The medium for transport of gases and other molecules is the blood, which continually circulates through the system. Pressure differences within the system cause the movement of the blood and are created by the pumping of the heart.

Gas exchange between tissues and the blood is an essential function of the circulatory system. In humans, other mammals, and birds, blood absorbs oxygen and releases carbon dioxide in the lungs. Thus the circulatory and respiratory system, whose function is to obtain oxygen and discharge carbon dioxide, work in tandem.


The heart is a muscular organ in the chest.
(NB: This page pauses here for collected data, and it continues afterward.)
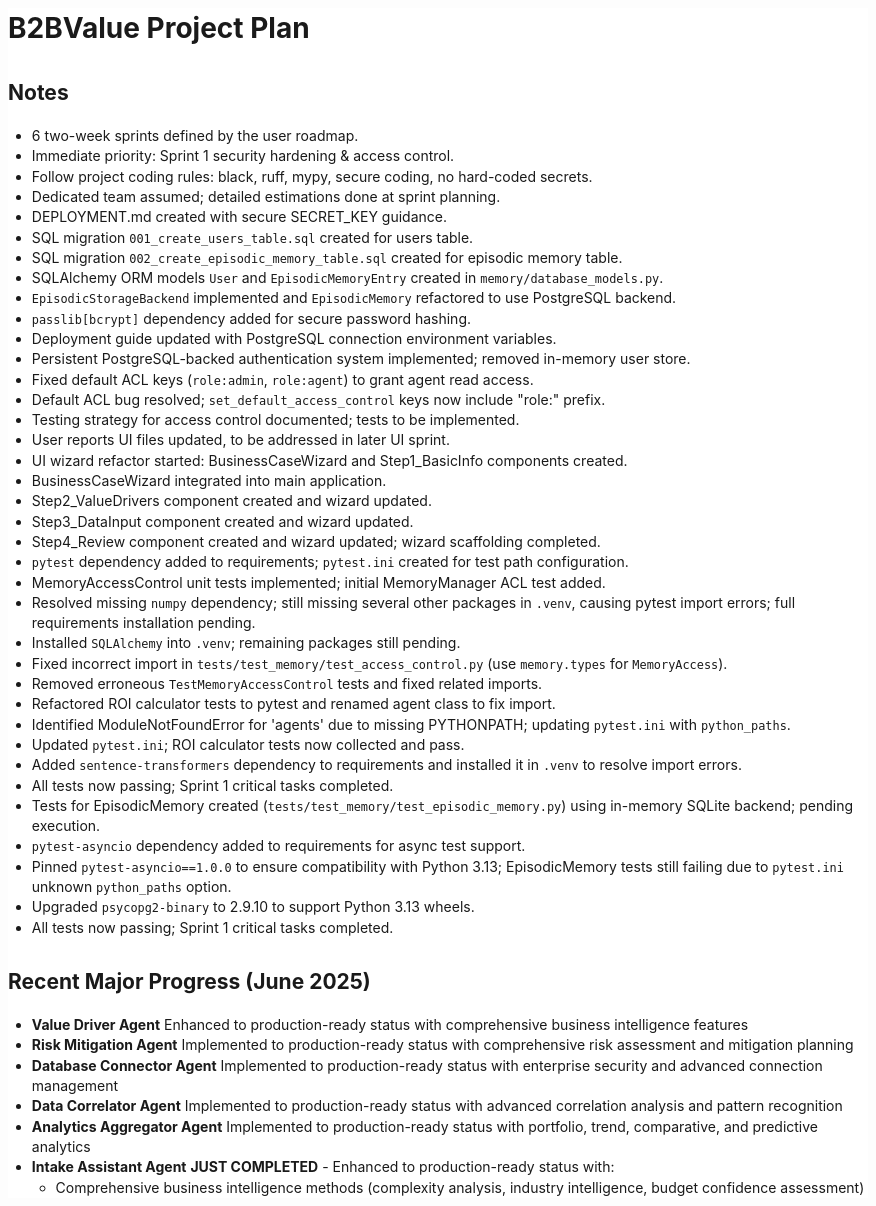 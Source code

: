 # B2BValue Project Plan

## Notes
- 6 two-week sprints defined by the user roadmap.
- Immediate priority: Sprint 1 security hardening & access control.
- Follow project coding rules: black, ruff, mypy, secure coding, no hard-coded secrets.
- Dedicated team assumed; detailed estimations done at sprint planning.
- DEPLOYMENT.md created with secure SECRET_KEY guidance.
- SQL migration `001_create_users_table.sql` created for users table.
- SQL migration `002_create_episodic_memory_table.sql` created for episodic memory table.
- SQLAlchemy ORM models `User` and `EpisodicMemoryEntry` created in `memory/database_models.py`.
- `EpisodicStorageBackend` implemented and `EpisodicMemory` refactored to use PostgreSQL backend.
- `passlib[bcrypt]` dependency added for secure password hashing.
- Deployment guide updated with PostgreSQL connection environment variables.
- Persistent PostgreSQL-backed authentication system implemented; removed in-memory user store.
- Fixed default ACL keys (`role:admin`, `role:agent`) to grant agent read access.
- Default ACL bug resolved; `set_default_access_control` keys now include "role:" prefix.
- Testing strategy for access control documented; tests to be implemented.
- User reports UI files updated, to be addressed in later UI sprint.
- UI wizard refactor started: BusinessCaseWizard and Step1_BasicInfo components created.
- BusinessCaseWizard integrated into main application.
- Step2_ValueDrivers component created and wizard updated.
- Step3_DataInput component created and wizard updated.
- Step4_Review component created and wizard updated; wizard scaffolding completed.
- `pytest` dependency added to requirements; `pytest.ini` created for test path configuration.
- MemoryAccessControl unit tests implemented; initial MemoryManager ACL test added.
- Resolved missing `numpy` dependency; still missing several other packages in `.venv`, causing pytest import errors; full requirements installation pending.
- Installed `SQLAlchemy` into `.venv`; remaining packages still pending.
- Fixed incorrect import in `tests/test_memory/test_access_control.py` (use `memory.types` for `MemoryAccess`).
- Removed erroneous `TestMemoryAccessControl` tests and fixed related imports.
- Refactored ROI calculator tests to pytest and renamed agent class to fix import.
- Identified ModuleNotFoundError for 'agents' due to missing PYTHONPATH; updating `pytest.ini` with `python_paths`.
- Updated `pytest.ini`; ROI calculator tests now collected and pass.
- Added `sentence-transformers` dependency to requirements and installed it in `.venv` to resolve import errors.
- All tests now passing; Sprint 1 critical tasks completed.
- Tests for EpisodicMemory created (`tests/test_memory/test_episodic_memory.py`) using in-memory SQLite backend; pending execution.
- `pytest-asyncio` dependency added to requirements for async test support.
- Pinned `pytest-asyncio==1.0.0` to ensure compatibility with Python 3.13; EpisodicMemory tests still failing due to `pytest.ini` unknown `python_paths` option.
- Upgraded `psycopg2-binary` to 2.9.10 to support Python 3.13 wheels.
- All tests now passing; Sprint 1 critical tasks completed.

## Recent Major Progress (June 2025)
- **Value Driver Agent** Enhanced to production-ready status with comprehensive business intelligence features
- **Risk Mitigation Agent** Implemented to production-ready status with comprehensive risk assessment and mitigation planning
- **Database Connector Agent** Implemented to production-ready status with enterprise security and advanced connection management
- **Data Correlator Agent** Implemented to production-ready status with advanced correlation analysis and pattern recognition
- **Analytics Aggregator Agent** Implemented to production-ready status with portfolio, trend, comparative, and predictive analytics
- **Intake Assistant Agent** **JUST COMPLETED** - Enhanced to production-ready status with:
  - Comprehensive business intelligence methods (complexity analysis, industry intelligence, budget confidence assessment)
It consists mainly of cardiac muscle tissue, and it pumps blood through blood vessels by repeated, rhythmic contractions. As shown in Figure 14.2.3, the heart has four inner chambers: a right atrium and ventricle, and a left atrium and ventricle. On each side of the heart, blood is pumped from the atrium to the ventricle below it, and from the ventricle out of the heart. The heart also contains several valves that allow blood to flow only in the proper direction through the heart.

Figure 14.2.3 The right side of the heart includes the right atrium and right ventricle. The left side includes the left atrium and left ventricle.

As you may have noticed, the Figure 14.2.3 diagram labels the right side of the heart on the left side of the diagram, and vice versa. This is because it is assumed that in this diagram, the heart appears as if the patient was facing us – the patient’s left side is on our right side!

Unlike skeletal muscle, cardiac muscle routinely contracts without stimulation by the nervous system. Specialized cardiac muscle cells send out electrical impulses that stimulate the contractions. As a result, the atria and ventricles normally contract with just the right timing to keep blood pumping efficiently through the heart.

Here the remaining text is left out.